*Data shown*:
· · ·

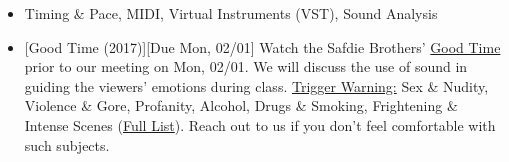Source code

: \def\dMon{Mon, 02/01}
\def\dTues{Tues, 02/02}
\def\dWed{Wed, 02/03}
\def\dThur{Thur, 02/04}
\def\dFri{Fri, 02/05}
\def\dSat{Sat, 02/06}
\def\dSun{Sun, 02/07}
\placeDate


\begin{itemize}[noitemsep,topsep=0pt,leftmargin=*]
	\item {} Timing \& Pace, MIDI, Virtual Instruments (VST), Sound Analysis
	\item {}[Good Time (2017)][Due \dMon] \newline
	      Watch the Safdie Brothers' \href{https://www.netflix.com/watch/80191344?source=35}{Good Time} prior to our meeting on \dMon. We will discuss the use of sound in guiding the viewers' emotions during class.  \newline
	      \ul{Trigger Warning:} Sex \& Nudity, Violence \& Gore, Profanity, Alcohol, Drugs \& Smoking, Frightening \& Intense Scenes (\href{https://www.imdb.com/title/tt4846232/parentalguide}{Full List}). Reach out to us if you don't feel comfortable with such subjects.


\end{itemize}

· · ·

*Work order*: Set down every entry above without alteration, but print no images.

*Output of the task*:
Source code

: \def\dMon{Mon, 02/01}
\def\dTues{Tues, 02/02}
\def\dWed{Wed, 02/03}
\def\dThur{Thur, 02/04}
\def\dFri{Fri, 02/05}
\def\dSat{Sat, 02/06}
\def\dSun{Sun, 02/07}
\placeDate


\begin{itemize}[noitemsep,topsep=0pt,leftmargin=*]
	\item {} Timing \& Pace, MIDI, Virtual Instruments (VST), Sound Analysis
	\item {}[Good Time (2017)][Due \dMon] \newline
	      Watch the Safdie Brothers' \href{https://www.netflix.com/watch/80191344?source=35}{Good Time} prior to our meeting on \dMon. We will discuss the use of sound in guiding the viewers' emotions during class.  \newline
	      \ul{Trigger Warning:} Sex \& Nudity, Violence \& Gore, Profanity, Alcohol, Drugs \& Smoking, Frightening \& Intense Scenes (\href{https://www.imdb.com/title/tt4846232/parentalguide}{Full List}). Reach out to us if you don't feel comfortable with such subjects.


\end{itemize}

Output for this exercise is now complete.